The company behind the redevelopment is Ashley Capital, which has a successful track record of utilizing available sites or remedying blighted properties to breathe life back into them.

“Ashley Capital is very excited about our plans to build a state-of-the-art industrial park on the former Buick City site,” said Susan Harvey, Ashley Capital senior vice president. “This development will be an economic driver for the area by increasing the economic base and providing employment opportunities.”
Construction is expected to begin in 2023 soon after the current property owner, RACER Trust, finalizes the necessary environmental agreements with the state.

In addition to cleaning up the blight and contamination, the new industrial park will address the shortage of space in Flint and the region.

Business, economic, and governmental leaders look forward to Buick City’s redevelopment and thousands of new jobs for the community.

“It’s a chance for us to think about that neighborhood not as the place where GM left, but as the place where people are coming,” Rossmaessler said.

2. ACI Plastics | 2000 Bagwell St., Flint

Bundles of plastic to be recycled at ACI Plastics

Elsewhere in Flint, ACI Plastics will become Michigan’s largest recycler of post-consumer plastic film with the recent addition of a $10-million plastics recycling facility.
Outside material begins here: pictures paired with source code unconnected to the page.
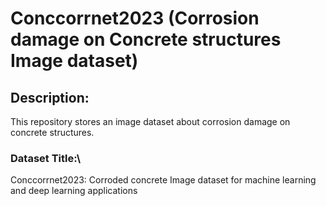 # Conccorrnet2023 (Corrosion damage on Concrete structures Image dataset)
## Description:
This repository stores an image dataset about corrosion damage on concrete structures.

### Dataset Title:\\ 
Conccorrnet2023: Corroded concrete Image dataset for machine learning and deep learning applications
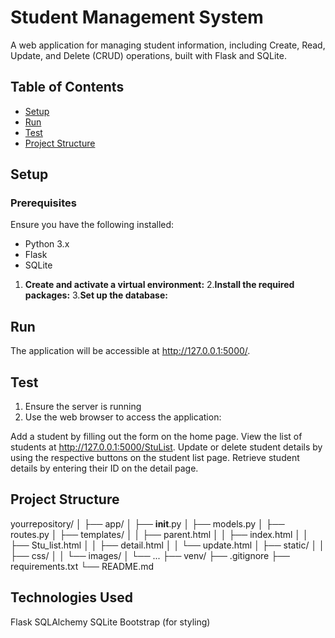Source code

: # Student Management System

A web application for managing student information, including Create, Read, Update, and Delete (CRUD) operations, built with Flask and SQLite.

## Table of Contents

- [Setup](#setup)
- [Run](#run)
- [Test](#test)
- [Project Structure](#project-structure)

## Setup

### Prerequisites

Ensure you have the following installed:
- Python 3.x
- Flask
- SQLite

1. **Create and activate a virtual environment:**
2.**Install the required packages:**
3.**Set up the database:**

## Run
The application will be accessible at http://127.0.0.1:5000/.

## Test
1. Ensure the server is running
2. Use the web browser to access the application:

Add a student by filling out the form on the home page.
View the list of students at http://127.0.0.1:5000/StuList.
Update or delete student details by using the respective buttons on the student list page.
Retrieve student details by entering their ID on the detail page.


## Project Structure
yourrepository/
│
├── app/
│   ├── __init__.py
│   ├── models.py
│   ├── routes.py
│   ├── templates/
│   │   ├── parent.html
│   │   ├── index.html
│   │   ├── Stu_list.html
│   │   ├── detail.html
│   │   └── update.html
│   ├── static/
│   │   ├── css/
│   │   └── images/
│   └── ...
├── venv/
├── .gitignore
├── requirements.txt
└── README.md
## Technologies Used
Flask
SQLAlchemy
SQLite
Bootstrap (for styling)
The Flint-based firm is partnering with Ravago — the world’s largest distributor of plastic resins — to ship its recycled film, reconstituted as pellets, to business customers throughout the United States.

The plastic film, such as shrink wrap and bags used in product packaging, comes from companies like Meijer, Amazon, and Walmart. Flint was chosen for the state-of-the-art facility over a competing site in Ohio.

The recycled pellets from ACI Plastics will be shipped and turned into new products.

“We like going to sleep every night knowing that we’re not only doing something to help the environment but also providing a good living for many employees while enjoying a successful business,” said ACI Plastics President Scott Melton.

ACI Plastics employs about 120 workers at its four locations, including two in Flint and one each in South Carolina and Nebraska. It expects its new facility will create an additional 25 to 30 jobs.

When fully operational, the company’s new recycling system will process 24 million pounds of post-consumer plastic film each year with the ability to increase capacity another 24 million pounds per year if demand warrants.

3. Mara Technologies USA | 10456 N. Holly Rd., Grand Blanc Twp.

new Equipment at Mara Technologies

When Mara Technologies and its Ontario-based parent company, Invotek Group, decided to open a new electronics manufacturing facility, they could have easily put down roots anywhere in the world.

Because company leaders wanted to expand its production into the U.S. — and had a longstanding relationship with Grand Blanc Township and the region’s skilled workforce — they chose to acquire a facility here to run production and operate its U.S. headquarters.

Mara produces electronics that support broadband networks, internet-connected devices, telecom infrastructure, electric vehicles, and power management systems.

“This 66,000-square-foot, state-of-the-art facility is perfectly located to deliver the made-in-the-USA, high-quality electronic products that our clients need,” said Mara’s Jeffrey Gary, formerly of Magna Electronics, a longtime Grand Blanc Township manufacturer.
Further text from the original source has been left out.